═══ PROVIDED DATA

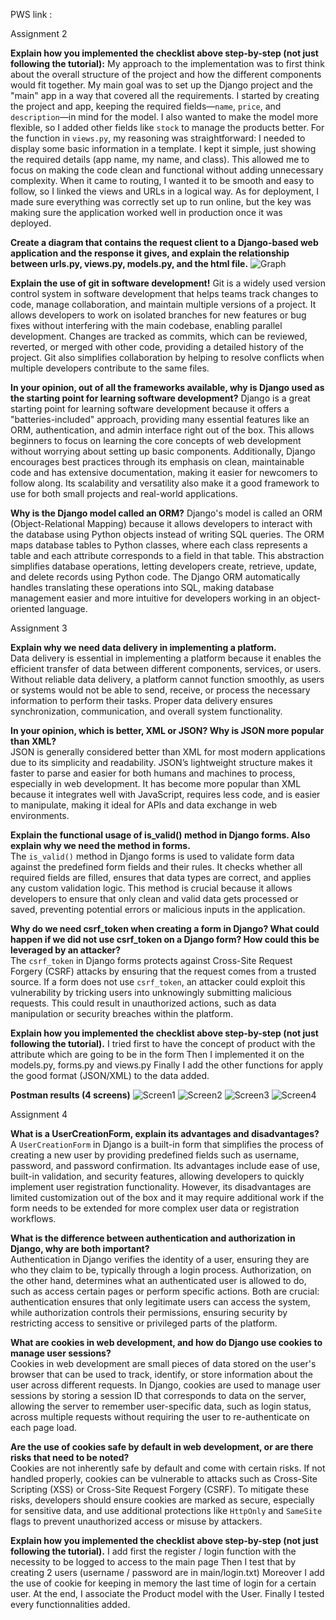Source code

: PWS link :

Assignment 2

**Explain how you implemented the checklist above step-by-step (not just following the tutorial):**
My approach to the implementation was to first think about the overall structure of the project and how the different components would fit together. My main goal was to set up the Django project and the "main" app in a way that covered all the requirements. I started by creating the project and app, keeping the required fields—`name`, `price`, and `description`—in mind for the model. I also wanted to make the model more flexible, so I added other fields like `stock` to manage the products better.
For the function in `views.py`, my reasoning was straightforward: I needed to display some basic information in a template. I kept it simple, just showing the required details (app name, my name, and class). This allowed me to focus on making the code clean and functional without adding unnecessary complexity.
When it came to routing, I wanted it to be smooth and easy to follow, so I linked the views and URLs in a logical way. As for deployment, I made sure everything was correctly set up to run online, but the key was making sure the application worked well in production once it was deployed.

**Create a diagram that contains the request client to a Django-based web application and the response it gives, and explain the relationship between urls.py, views.py, models.py, and the html file.**
![Graph](./graph.png)

**Explain the use of git in software development!**
Git is a widely used version control system in software development that helps teams track changes to code, manage collaboration, and maintain multiple versions of a project. It allows developers to work on isolated branches for new features or bug fixes without interfering with the main codebase, enabling parallel development. Changes are tracked as commits, which can be reviewed, reverted, or merged with other code, providing a detailed history of the project. Git also simplifies collaboration by helping to resolve conflicts when multiple developers contribute to the same files.

**In your opinion, out of all the frameworks available, why is Django used as the starting point for learning software development?**
Django is a great starting point for learning software development because it offers a "batteries-included" approach, providing many essential features like an ORM, authentication, and admin interface right out of the box. This allows beginners to focus on learning the core concepts of web development without worrying about setting up basic components. Additionally, Django encourages best practices through its emphasis on clean, maintainable code and has extensive documentation, making it easier for newcomers to follow along. Its scalability and versatility also make it a good framework to use for both small projects and real-world applications.

**Why is the Django model called an ORM?**
Django's model is called an ORM (Object-Relational Mapping) because it allows developers to interact with the database using Python objects instead of writing SQL queries. The ORM maps database tables to Python classes, where each class represents a table and each attribute corresponds to a field in that table. This abstraction simplifies database operations, letting developers create, retrieve, update, and delete records using Python code. The Django ORM automatically handles translating these operations into SQL, making database management easier and more intuitive for developers working in an object-oriented language.

Assignment 3

**Explain why we need data delivery in implementing a platform.**  
Data delivery is essential in implementing a platform because it enables the efficient transfer of data between different components, services, or users. Without reliable data delivery, a platform cannot function smoothly, as users or systems would not be able to send, receive, or process the necessary information to perform their tasks. Proper data delivery ensures synchronization, communication, and overall system functionality.

**In your opinion, which is better, XML or JSON? Why is JSON more popular than XML?**  
JSON is generally considered better than XML for most modern applications due to its simplicity and readability. JSON’s lightweight structure makes it faster to parse and easier for both humans and machines to process, especially in web development. It has become more popular than XML because it integrates well with JavaScript, requires less code, and is easier to manipulate, making it ideal for APIs and data exchange in web environments.

**Explain the functional usage of is_valid() method in Django forms. Also explain why we need the method in forms.**  
The `is_valid()` method in Django forms is used to validate form data against the predefined form fields and their rules. It checks whether all required fields are filled, ensures that data types are correct, and applies any custom validation logic. This method is crucial because it allows developers to ensure that only clean and valid data gets processed or saved, preventing potential errors or malicious inputs in the application.

**Why do we need csrf_token when creating a form in Django? What could happen if we did not use csrf_token on a Django form? How could this be leveraged by an attacker?**  
The `csrf_token` in Django forms protects against Cross-Site Request Forgery (CSRF) attacks by ensuring that the request comes from a trusted source. If a form does not use `csrf_token`, an attacker could exploit this vulnerability by tricking users into unknowingly submitting malicious requests. This could result in unauthorized actions, such as data manipulation or security breaches within the platform.

**Explain how you implemented the checklist above step-by-step (not just following the tutorial).**
I tried first to have the concept of product with the attribute which are going to be in the form
Then I implemented it on the models.py, forms.py and views.py
Finally I add the other functions for apply the good format (JSON/XML) to the data added.

**Postman results (4 screens)**
![Screen1](./postman_xml.png)
![Screen2](./postman_json.png)
![Screen3](./postman_xml_id.png)
![Screen4](./postman_json_id.png)

Assignment 4

**What is a UserCreationForm, explain its advantages and disadvantages?**  
A `UserCreationForm` in Django is a built-in form that simplifies the process of creating a new user by providing predefined fields such as username, password, and password confirmation. Its advantages include ease of use, built-in validation, and security features, allowing developers to quickly implement user registration functionality. However, its disadvantages are limited customization out of the box and it may require additional work if the form needs to be extended for more complex user data or registration workflows.

**What is the difference between authentication and authorization in Django, why are both important?**  
Authentication in Django verifies the identity of a user, ensuring they are who they claim to be, typically through a login process. Authorization, on the other hand, determines what an authenticated user is allowed to do, such as access certain pages or perform specific actions. Both are crucial: authentication ensures that only legitimate users can access the system, while authorization controls their permissions, ensuring security by restricting access to sensitive or privileged parts of the platform.

**What are cookies in web development, and how do Django use cookies to manage user sessions?**  
Cookies in web development are small pieces of data stored on the user's browser that can be used to track, identify, or store information about the user across different requests. In Django, cookies are used to manage user sessions by storing a session ID that corresponds to data on the server, allowing the server to remember user-specific data, such as login status, across multiple requests without requiring the user to re-authenticate on each page load.

**Are the use of cookies safe by default in web development, or are there risks that need to be noted?**  
Cookies are not inherently safe by default and come with certain risks. If not handled properly, cookies can be vulnerable to attacks such as Cross-Site Scripting (XSS) or Cross-Site Request Forgery (CSRF). To mitigate these risks, developers should ensure cookies are marked as secure, especially for sensitive data, and use additional protections like `HttpOnly` and `SameSite` flags to prevent unauthorized access or misuse by attackers.

**Explain how you implemented the checklist above step-by-step (not just following the tutorial).**
I add first the register / login function with the necessity to be logged to access to the main page
Then I test that by creating 2 users (username / password are in main/login.txt)
Moreover I add the use of cookie for keeping in memory the last time of login for a certain user.
At the end, I associate the Product model with the User.
Finally I tested every functionnalities added.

══════

• [EXERCISE PROMPT]
Reproduce every entry above exactly, and omit the pictures.

• [EXPECTED ANSWER]
Source code

: PWS link :

Assignment 2

**Explain how you implemented the checklist above step-by-step (not just following the tutorial):**
My approach to the implementation was to first think about the overall structure of the project and how the different components would fit together. My main goal was to set up the Django project and the "main" app in a way that covered all the requirements. I started by creating the project and app, keeping the required fields—`name`, `price`, and `description`—in mind for the model. I also wanted to make the model more flexible, so I added other fields like `stock` to manage the products better.
For the function in `views.py`, my reasoning was straightforward: I needed to display some basic information in a template. I kept it simple, just showing the required details (app name, my name, and class). This allowed me to focus on making the code clean and functional without adding unnecessary complexity.
When it came to routing, I wanted it to be smooth and easy to follow, so I linked the views and URLs in a logical way. As for deployment, I made sure everything was correctly set up to run online, but the key was making sure the application worked well in production once it was deployed.

**Create a diagram that contains the request client to a Django-based web application and the response it gives, and explain the relationship between urls.py, views.py, models.py, and the html file.**
![Graph](./graph.png)

**Explain the use of git in software development!**
Git is a widely used version control system in software development that helps teams track changes to code, manage collaboration, and maintain multiple versions of a project. It allows developers to work on isolated branches for new features or bug fixes without interfering with the main codebase, enabling parallel development. Changes are tracked as commits, which can be reviewed, reverted, or merged with other code, providing a detailed history of the project. Git also simplifies collaboration by helping to resolve conflicts when multiple developers contribute to the same files.

**In your opinion, out of all the frameworks available, why is Django used as the starting point for learning software development?**
Django is a great starting point for learning software development because it offers a "batteries-included" approach, providing many essential features like an ORM, authentication, and admin interface right out of the box. This allows beginners to focus on learning the core concepts of web development without worrying about setting up basic components. Additionally, Django encourages best practices through its emphasis on clean, maintainable code and has extensive documentation, making it easier for newcomers to follow along. Its scalability and versatility also make it a good framework to use for both small projects and real-world applications.

**Why is the Django model called an ORM?**
Django's model is called an ORM (Object-Relational Mapping) because it allows developers to interact with the database using Python objects instead of writing SQL queries. The ORM maps database tables to Python classes, where each class represents a table and each attribute corresponds to a field in that table. This abstraction simplifies database operations, letting developers create, retrieve, update, and delete records using Python code. The Django ORM automatically handles translating these operations into SQL, making database management easier and more intuitive for developers working in an object-oriented language.

Assignment 3

**Explain why we need data delivery in implementing a platform.**  
Data delivery is essential in implementing a platform because it enables the efficient transfer of data between different components, services, or users. Without reliable data delivery, a platform cannot function smoothly, as users or systems would not be able to send, receive, or process the necessary information to perform their tasks. Proper data delivery ensures synchronization, communication, and overall system functionality.

**In your opinion, which is better, XML or JSON? Why is JSON more popular than XML?**  
JSON is generally considered better than XML for most modern applications due to its simplicity and readability. JSON’s lightweight structure makes it faster to parse and easier for both humans and machines to process, especially in web development. It has become more popular than XML because it integrates well with JavaScript, requires less code, and is easier to manipulate, making it ideal for APIs and data exchange in web environments.

**Explain the functional usage of is_valid() method in Django forms. Also explain why we need the method in forms.**  
The `is_valid()` method in Django forms is used to validate form data against the predefined form fields and their rules. It checks whether all required fields are filled, ensures that data types are correct, and applies any custom validation logic. This method is crucial because it allows developers to ensure that only clean and valid data gets processed or saved, preventing potential errors or malicious inputs in the application.

**Why do we need csrf_token when creating a form in Django? What could happen if we did not use csrf_token on a Django form? How could this be leveraged by an attacker?**  
The `csrf_token` in Django forms protects against Cross-Site Request Forgery (CSRF) attacks by ensuring that the request comes from a trusted source. If a form does not use `csrf_token`, an attacker could exploit this vulnerability by tricking users into unknowingly submitting malicious requests. This could result in unauthorized actions, such as data manipulation or security breaches within the platform.

**Explain how you implemented the checklist above step-by-step (not just following the tutorial).**
I tried first to have the concept of product with the attribute which are going to be in the form
Then I implemented it on the models.py, forms.py and views.py
Finally I add the other functions for apply the good format (JSON/XML) to the data added.

**Postman results (4 screens)**
![Screen1](./postman_xml.png)
![Screen2](./postman_json.png)
![Screen3](./postman_xml_id.png)
![Screen4](./postman_json_id.png)

Assignment 4

**What is a UserCreationForm, explain its advantages and disadvantages?**  
A `UserCreationForm` in Django is a built-in form that simplifies the process of creating a new user by providing predefined fields such as username, password, and password confirmation. Its advantages include ease of use, built-in validation, and security features, allowing developers to quickly implement user registration functionality. However, its disadvantages are limited customization out of the box and it may require additional work if the form needs to be extended for more complex user data or registration workflows.

**What is the difference between authentication and authorization in Django, why are both important?**  
Authentication in Django verifies the identity of a user, ensuring they are who they claim to be, typically through a login process. Authorization, on the other hand, determines what an authenticated user is allowed to do, such as access certain pages or perform specific actions. Both are crucial: authentication ensures that only legitimate users can access the system, while authorization controls their permissions, ensuring security by restricting access to sensitive or privileged parts of the platform.

**What are cookies in web development, and how do Django use cookies to manage user sessions?**  
Cookies in web development are small pieces of data stored on the user's browser that can be used to track, identify, or store information about the user across different requests. In Django, cookies are used to manage user sessions by storing a session ID that corresponds to data on the server, allowing the server to remember user-specific data, such as login status, across multiple requests without requiring the user to re-authenticate on each page load.

**Are the use of cookies safe by default in web development, or are there risks that need to be noted?**  
Cookies are not inherently safe by default and come with certain risks. If not handled properly, cookies can be vulnerable to attacks such as Cross-Site Scripting (XSS) or Cross-Site Request Forgery (CSRF). To mitigate these risks, developers should ensure cookies are marked as secure, especially for sensitive data, and use additional protections like `HttpOnly` and `SameSite` flags to prevent unauthorized access or misuse by attackers.

**Explain how you implemented the checklist above step-by-step (not just following the tutorial).**
I add first the register / login function with the necessity to be logged to access to the main page
Then I test that by creating 2 users (username / password are in main/login.txt)
Moreover I add the use of cookie for keeping in memory the last time of login for a certain user.
At the end, I associate the Product model with the User.
Finally I tested every functionnalities added.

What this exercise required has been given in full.